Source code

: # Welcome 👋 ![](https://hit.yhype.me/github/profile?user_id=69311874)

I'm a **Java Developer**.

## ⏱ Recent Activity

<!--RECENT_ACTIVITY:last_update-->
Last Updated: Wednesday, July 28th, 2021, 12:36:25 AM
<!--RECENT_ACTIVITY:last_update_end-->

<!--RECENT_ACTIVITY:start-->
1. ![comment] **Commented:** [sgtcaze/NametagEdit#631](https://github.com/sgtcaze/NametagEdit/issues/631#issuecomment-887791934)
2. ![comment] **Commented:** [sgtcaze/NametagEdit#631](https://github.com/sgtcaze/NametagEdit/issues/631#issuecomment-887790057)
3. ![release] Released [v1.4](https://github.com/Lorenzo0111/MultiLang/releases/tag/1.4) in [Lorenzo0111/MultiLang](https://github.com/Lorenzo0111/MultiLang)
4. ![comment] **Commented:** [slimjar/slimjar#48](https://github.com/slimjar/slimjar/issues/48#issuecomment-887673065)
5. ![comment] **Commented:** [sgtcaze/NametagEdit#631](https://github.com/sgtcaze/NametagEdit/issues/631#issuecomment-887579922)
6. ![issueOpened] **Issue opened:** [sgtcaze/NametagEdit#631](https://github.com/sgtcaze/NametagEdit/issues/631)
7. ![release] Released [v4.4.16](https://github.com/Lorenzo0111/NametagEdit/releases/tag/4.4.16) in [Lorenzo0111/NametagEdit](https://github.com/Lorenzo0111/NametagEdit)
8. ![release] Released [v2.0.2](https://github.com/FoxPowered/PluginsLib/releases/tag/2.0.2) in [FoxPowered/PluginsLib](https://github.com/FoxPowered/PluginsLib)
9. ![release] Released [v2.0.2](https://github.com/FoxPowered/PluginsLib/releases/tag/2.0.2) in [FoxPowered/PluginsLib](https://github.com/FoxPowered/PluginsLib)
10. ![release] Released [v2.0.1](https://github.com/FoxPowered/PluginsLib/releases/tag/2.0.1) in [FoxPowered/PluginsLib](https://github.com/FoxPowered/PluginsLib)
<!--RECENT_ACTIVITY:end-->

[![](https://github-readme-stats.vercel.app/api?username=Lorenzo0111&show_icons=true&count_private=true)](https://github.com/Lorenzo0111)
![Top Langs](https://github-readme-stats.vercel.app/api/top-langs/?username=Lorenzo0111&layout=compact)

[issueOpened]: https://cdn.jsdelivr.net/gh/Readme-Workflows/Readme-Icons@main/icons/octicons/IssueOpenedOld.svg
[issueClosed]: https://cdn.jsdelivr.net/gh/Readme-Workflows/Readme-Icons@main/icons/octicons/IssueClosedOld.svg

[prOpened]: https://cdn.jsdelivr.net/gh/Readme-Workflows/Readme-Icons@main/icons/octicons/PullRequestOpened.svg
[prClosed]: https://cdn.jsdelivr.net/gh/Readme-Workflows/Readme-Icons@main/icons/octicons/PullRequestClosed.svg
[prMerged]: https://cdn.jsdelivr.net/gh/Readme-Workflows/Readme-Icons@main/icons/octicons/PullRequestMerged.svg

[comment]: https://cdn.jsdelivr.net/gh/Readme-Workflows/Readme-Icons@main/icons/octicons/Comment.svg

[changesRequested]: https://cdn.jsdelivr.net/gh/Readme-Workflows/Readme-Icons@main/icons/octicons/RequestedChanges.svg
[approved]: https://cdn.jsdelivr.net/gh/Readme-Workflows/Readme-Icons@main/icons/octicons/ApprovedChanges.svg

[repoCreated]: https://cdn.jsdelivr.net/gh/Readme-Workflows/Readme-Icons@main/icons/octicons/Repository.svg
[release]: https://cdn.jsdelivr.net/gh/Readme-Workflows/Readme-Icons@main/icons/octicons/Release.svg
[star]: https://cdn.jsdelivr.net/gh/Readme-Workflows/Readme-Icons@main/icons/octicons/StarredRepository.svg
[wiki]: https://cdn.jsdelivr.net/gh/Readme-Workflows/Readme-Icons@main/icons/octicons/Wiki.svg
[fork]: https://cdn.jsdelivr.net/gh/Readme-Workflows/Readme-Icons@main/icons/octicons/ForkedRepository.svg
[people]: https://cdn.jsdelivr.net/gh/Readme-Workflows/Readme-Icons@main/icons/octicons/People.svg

———

• [Task]
Reproduce the records above in full and with exact wording.

• [Written solution]
Source code

: # Welcome 👋 ![](https://hit.yhype.me/github/profile?user_id=69311874)

I'm a **Java Developer**.

## ⏱ Recent Activity

<!--RECENT_ACTIVITY:last_update-->
Last Updated: Wednesday, July 28th, 2021, 12:36:25 AM
<!--RECENT_ACTIVITY:last_update_end-->

<!--RECENT_ACTIVITY:start-->
1. ![comment] **Commented:** [sgtcaze/NametagEdit#631](https://github.com/sgtcaze/NametagEdit/issues/631#issuecomment-887791934)
2. ![comment] **Commented:** [sgtcaze/NametagEdit#631](https://github.com/sgtcaze/NametagEdit/issues/631#issuecomment-887790057)
3. ![release] Released [v1.4](https://github.com/Lorenzo0111/MultiLang/releases/tag/1.4) in [Lorenzo0111/MultiLang](https://github.com/Lorenzo0111/MultiLang)
4. ![comment] **Commented:** [slimjar/slimjar#48](https://github.com/slimjar/slimjar/issues/48#issuecomment-887673065)
5. ![comment] **Commented:** [sgtcaze/NametagEdit#631](https://github.com/sgtcaze/NametagEdit/issues/631#issuecomment-887579922)
6. ![issueOpened] **Issue opened:** [sgtcaze/NametagEdit#631](https://github.com/sgtcaze/NametagEdit/issues/631)
7. ![release] Released [v4.4.16](https://github.com/Lorenzo0111/NametagEdit/releases/tag/4.4.16) in [Lorenzo0111/NametagEdit](https://github.com/Lorenzo0111/NametagEdit)
8. ![release] Released [v2.0.2](https://github.com/FoxPowered/PluginsLib/releases/tag/2.0.2) in [FoxPowered/PluginsLib](https://github.com/FoxPowered/PluginsLib)
9. ![release] Released [v2.0.2](https://github.com/FoxPowered/PluginsLib/releases/tag/2.0.2) in [FoxPowered/PluginsLib](https://github.com/FoxPowered/PluginsLib)
10. ![release] Released [v2.0.1](https://github.com/FoxPowered/PluginsLib/releases/tag/2.0.1) in [FoxPowered/PluginsLib](https://github.com/FoxPowered/PluginsLib)
<!--RECENT_ACTIVITY:end-->

[![](https://github-readme-stats.vercel.app/api?username=Lorenzo0111&show_icons=true&count_private=true)](https://github.com/Lorenzo0111)
![Top Langs](https://github-readme-stats.vercel.app/api/top-langs/?username=Lorenzo0111&layout=compact)

[issueOpened]: https://cdn.jsdelivr.net/gh/Readme-Workflows/Readme-Icons@main/icons/octicons/IssueOpenedOld.svg
[issueClosed]: https://cdn.jsdelivr.net/gh/Readme-Workflows/Readme-Icons@main/icons/octicons/IssueClosedOld.svg

[prOpened]: https://cdn.jsdelivr.net/gh/Readme-Workflows/Readme-Icons@main/icons/octicons/PullRequestOpened.svg
[prClosed]: https://cdn.jsdelivr.net/gh/Readme-Workflows/Readme-Icons@main/icons/octicons/PullRequestClosed.svg
[prMerged]: https://cdn.jsdelivr.net/gh/Readme-Workflows/Readme-Icons@main/icons/octicons/PullRequestMerged.svg

[comment]: https://cdn.jsdelivr.net/gh/Readme-Workflows/Readme-Icons@main/icons/octicons/Comment.svg

[changesRequested]: https://cdn.jsdelivr.net/gh/Readme-Workflows/Readme-Icons@main/icons/octicons/RequestedChanges.svg
[approved]: https://cdn.jsdelivr.net/gh/Readme-Workflows/Readme-Icons@main/icons/octicons/ApprovedChanges.svg

[repoCreated]: https://cdn.jsdelivr.net/gh/Readme-Workflows/Readme-Icons@main/icons/octicons/Repository.svg
[release]: https://cdn.jsdelivr.net/gh/Readme-Workflows/Readme-Icons@main/icons/octicons/Release.svg
[star]: https://cdn.jsdelivr.net/gh/Readme-Workflows/Readme-Icons@main/icons/octicons/StarredRepository.svg
[wiki]: https://cdn.jsdelivr.net/gh/Readme-Workflows/Readme-Icons@main/icons/octicons/Wiki.svg
[fork]: https://cdn.jsdelivr.net/gh/Readme-Workflows/Readme-Icons@main/icons/octicons/ForkedRepository.svg
[people]: https://cdn.jsdelivr.net/gh/Readme-Workflows/Readme-Icons@main/icons/octicons/People.svg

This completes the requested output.